Dead Space Mobile: Lessons in Porting/Designing for Mobile Devices

I am currently on my second playthrough of Dead Space Mobile on my Motorola Photon Q.  (My wife and I treated ourselves to fancy new smartphones for Christmas.  I have to say, smartphones are amazing.)  The first two Dead Space games on PS3 were two of the best survival horror games I have ever played.

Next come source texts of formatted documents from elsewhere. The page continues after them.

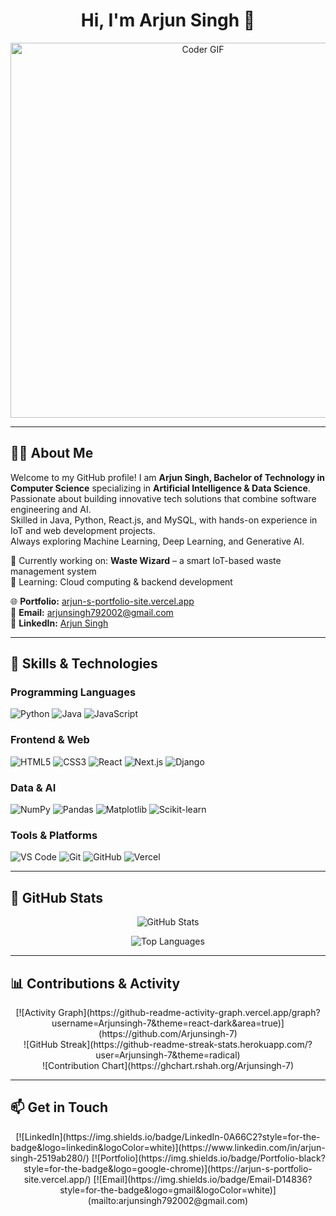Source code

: <!-- Profile Header -->
<h1 align="center">Hi, I'm Arjun Singh 👋</h1>

<!-- Coding GIF -->
<p align="center">
  <img src="https://raw.githubusercontent.com/Arjunsingh-7/Arjunsingh-7/main/Assets/coding.gif" alt="Coder GIF" width="600"/>
</p>

---

## 👨‍💻 About Me
Welcome to my GitHub profile! I am **Arjun Singh, Bachelor of Technology in Computer Science** specializing in **Artificial Intelligence & Data Science**.  
Passionate about building innovative tech solutions that combine software engineering and AI.  
Skilled in Java, Python, React.js, and MySQL, with hands-on experience in IoT and web development projects.  
Always exploring Machine Learning, Deep Learning, and Generative AI.  

🚀 Currently working on: **Waste Wizard** – a smart IoT-based waste management system  
🌱 Learning: Cloud computing & backend development  

🌐 **Portfolio:** [arjun-s-portfolio-site.vercel.app](https://arjun-s-portfolio-site.vercel.app/)  
📧 **Email:** arjunsingh792002@gmail.com  
💼 **LinkedIn:** [Arjun Singh](https://www.linkedin.com/in/arjun-singh-2519ab280/)  

---

## 🚀 Skills & Technologies

### Programming Languages  
![Python](https://img.shields.io/badge/-Python-333333?style=for-the-badge&logo=python) 
![Java](https://img.shields.io/badge/-Java-333333?style=for-the-badge&logo=java) 
![JavaScript](https://img.shields.io/badge/-JavaScript-333333?style=for-the-badge&logo=javascript) 

### Frontend & Web  
![HTML5](https://img.shields.io/badge/-HTML5-333333?style=for-the-badge&logo=html5) 
![CSS3](https://img.shields.io/badge/-CSS3-333333?style=for-the-badge&logo=css3) 
![React](https://img.shields.io/badge/-React-333333?style=for-the-badge&logo=react) 
![Next.js](https://img.shields.io/badge/-Next.js-333333?style=for-the-badge&logo=next.js) 
![Django](https://img.shields.io/badge/-Django-333333?style=for-the-badge&logo=django) 

### Data & AI  
![NumPy](https://img.shields.io/badge/-NumPy-333333?style=for-the-badge&logo=numpy) 
![Pandas](https://img.shields.io/badge/-Pandas-333333?style=for-the-badge&logo=pandas) 
![Matplotlib](https://img.shields.io/badge/-Matplotlib-333333?style=for-the-badge) 
![Scikit-learn](https://img.shields.io/badge/-Scikit--learn-333333?style=for-the-badge&logo=scikitlearn) 

### Tools & Platforms  
![VS Code](https://img.shields.io/badge/-VS%20Code-333333?style=for-the-badge&logo=visual-studio-code) 
![Git](https://img.shields.io/badge/-Git-333333?style=for-the-badge&logo=git) 
![GitHub](https://img.shields.io/badge/-GitHub-333333?style=for-the-badge&logo=github) 
![Vercel](https://img.shields.io/badge/-Vercel-333333?style=for-the-badge&logo=vercel) 

---

## 🌟 GitHub Stats

<p align="center">
  <img src="https://github-readme-stats.vercel.app/api?username=Arjunsingh-7&show_icons=true&theme=radical" alt="GitHub Stats" />
</p>

<p align="center">
  <img src="https://github-readme-stats.vercel.app/api/top-langs/?username=Arjunsingh-7&layout=compact&theme=radical" alt="Top Languages" />
</p>

---

## 📊 Contributions & Activity

<p align="center">
  <!-- Contribution heatmap (last 31 days) -->
  [![Activity Graph](https://github-readme-activity-graph.vercel.app/graph?username=Arjunsingh-7&theme=react-dark&area=true)](https://github.com/Arjunsingh-7)

  <!-- GitHub streak stats -->
  <br>
  ![GitHub Streak](https://github-readme-streak-stats.herokuapp.com/?user=Arjunsingh-7&theme=radical)

  <!-- Contribution calendar (static SVG) -->
  <br>
  ![Contribution Chart](https://ghchart.rshah.org/Arjunsingh-7)
</p>

---

## 📫 Get in Touch
<p align="center">
  [![LinkedIn](https://img.shields.io/badge/LinkedIn-0A66C2?style=for-the-badge&logo=linkedin&logoColor=white)](https://www.linkedin.com/in/arjun-singh-2519ab280/)
  [![Portfolio](https://img.shields.io/badge/Portfolio-black?style=for-the-badge&logo=google-chrome)](https://arjun-s-portfolio-site.vercel.app/)
  [![Email](https://img.shields.io/badge/Email-D14836?style=for-the-badge&logo=gmail&logoColor=white)](mailto:arjunsingh792002@gmail.com)
</p>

Dead Space 3 was awful, and I will eventually write a post on why it was so bad, but for now, suffice to say that it's not even worth playing.

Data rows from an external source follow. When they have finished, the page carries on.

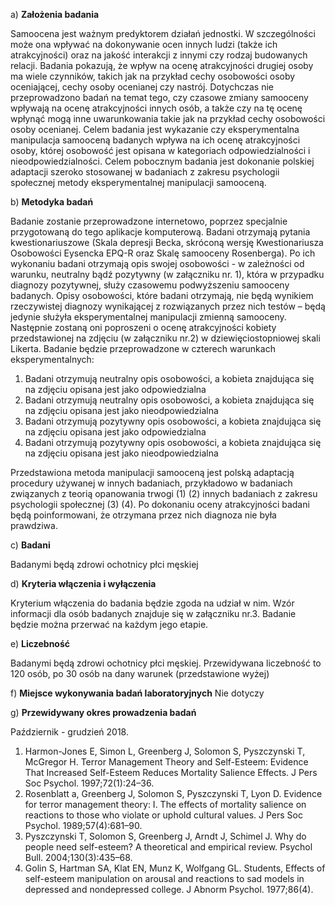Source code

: a) **Założenia badania**

Samoocena jest ważnym predyktorem działań jednostki. W szczególności może ona wpływać na dokonywanie ocen innych ludzi (także ich atrakcyjności) oraz na jakość interakcji z innymi czy rodzaj budowanych relacji. Badania pokazują, że wpływ na ocenę atrakcyjności drugiej osoby ma wiele czynników, takich jak na przykład cechy osobowości osoby oceniającej, cechy osoby ocenianej czy nastrój. Dotychczas nie przeprowadzono badań na temat tego, czy czasowe zmiany samooceny wpływają na ocenę atrakcyjności innych osób, a także czy na tę ocenę wpłynąć mogą inne uwarunkowania takie jak na przykład cechy osobowości osoby ocenianej. Celem badania jest wykazanie czy eksperymentalna manipulacja samooceną badanych wpływa na ich ocenę atrakcyjności osoby, której osobowość jest opisana w kategoriach odpowiedzialności i nieodpowiedzialności. Celem pobocznym badania jest dokonanie polskiej adaptacji szeroko stosowanej w badaniach z zakresu psychologii społecznej metody eksperymentalnej manipulacji samooceną. 

b) **Metodyka badań**

Badanie zostanie przeprowadzone internetowo, poprzez specjalnie przygotowaną do tego aplikacje komputerową. Badani otrzymają pytania kwestionariuszowe (Skala depresji Becka, skróconą wersję Kwestionariusza Osobowości Eysencka EPQ-R oraz Skalę samooceny Rosenberga). Po ich wykonaniu badani otrzymają opis swojej osobowości -  w zależności od warunku, neutralny bądź pozytywny (w załączniku nr. 1), która w przypadku diagnozy pozytywnej, służy czasowemu podwyższeniu samooceny badanych. Opisy osobowości, które badani otrzymają, nie będą wynikiem rzeczywistej diagnozy wynikającej z rozwiązanych przez nich testów – będą jedynie służyła eksperymentalnej manipulacji zmienną samooceny. Następnie zostaną oni poproszeni o ocenę atrakcyjności kobiety przedstawionej na zdjęciu (w załączniku nr.2) w dziewięciostopniowej skali Likerta.
Badanie będzie przeprowadzone w czterech warunkach eksperymentalnych:

1.	Badani otrzymują neutralny opis osobowości, a kobieta znajdująca się na zdjęciu opisana jest jako odpowiedzialna
2.	Badani otrzymują neutralny opis osobowości, a kobieta znajdująca się na zdjęciu opisana jest jako nieodpowiedzialna
3.	Badani otrzymują pozytywny opis osobowości, a kobieta znajdująca się na zdjęciu opisana jest jako odpowiedzialna
4.	Badani otrzymują pozytywny opis osobowości, a kobieta znajdująca się na zdjęciu opisana jest jako nieodpowiedzialna

Przedstawiona metoda manipulacji samooceną jest polską adaptacją procedury używanej w innych badaniach, przykładowo w badaniach związanych z teorią opanowania trwogi (1) (2) innych badaniach z zakresu psychologii społecznej (3) (4). 
Po dokonaniu oceny atrakcyjności badani będą poinformowani, że otrzymana przez nich diagnoza nie była prawdziwa. 

c) **Badani**

Badanymi będą zdrowi ochotnicy płci męskiej 

d) **Kryteria włączenia i wyłączenia**

Kryterium włączenia do badania będzie zgoda na udział w nim. Wzór informacji dla osób badanych znajduje się w załączniku nr.3. Badanie będzie można przerwać na każdym jego etapie.

e) **Liczebność**

Badanymi będą zdrowi ochotnicy płci męskiej. Przewidywana liczebność to 120 osób, po 30 osób na dany warunek (przedstawione wyżej)

f) **Miejsce wykonywania badań laboratoryjnych**
Nie dotyczy 

g) **Przewidywany okres prowadzenia badań**

Październik - grudzień 2018.

1. 	Harmon-Jones E, Simon L, Greenberg J, Solomon S, Pyszczynski T, McGregor H. Terror Management Theory and Self-Esteem: Evidence That Increased Self-Esteem Reduces Mortality Salience Effects. J Pers Soc Psychol. 1997;72(1):24–36. 
2. 	Rosenblatt  a, Greenberg J, Solomon S, Pyszczynski T, Lyon D. Evidence for terror management theory: I. The effects of mortality salience on reactions to those who violate or uphold cultural values. J Pers Soc Psychol. 1989;57(4):681–90. 
3. 	Pyszczynski T, Solomon S, Greenberg J, Arndt J, Schimel J. Why do people need self-esteem? A theoretical and empirical review. Psychol Bull. 2004;130(3):435–68. 
4. 	Golin S, Hartman SA, Klat EN, Munz K, Wolfgang GL. Students, Effects of self-esteem manipulation on arousal and reactions to sad models in depressed and nondepressed college. J Abnorm Psychol. 1977;86(4).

Dead Space Mobile does an exceptionally good job of translating the mechanics and feeling of the Dead Space franchise to a mobile platform.


Dead Space Mobile takes a break from Isaac Clark's story to give us a peek at another corner of the Dead Space universe.  You play as Vandal, a recent convert to Unitology tasked with sabotaging mining operation on Titan Station.  Within the first few minutes of the game, though, your efforts prove to be part of a Unitology plot to release Necromorphs on the station.  Unitologists, as has been established in other Dead Space works, are a crazy cult that believes that humanity must ascend to a higher form by dying and being reshaped into horrible clawed space zombies.  These Necromorphs don't die easy; rather than taking off their heads, as in most zombie lore, you must surgically severe their limbs.  Otherwise, they'll just keep coming at you.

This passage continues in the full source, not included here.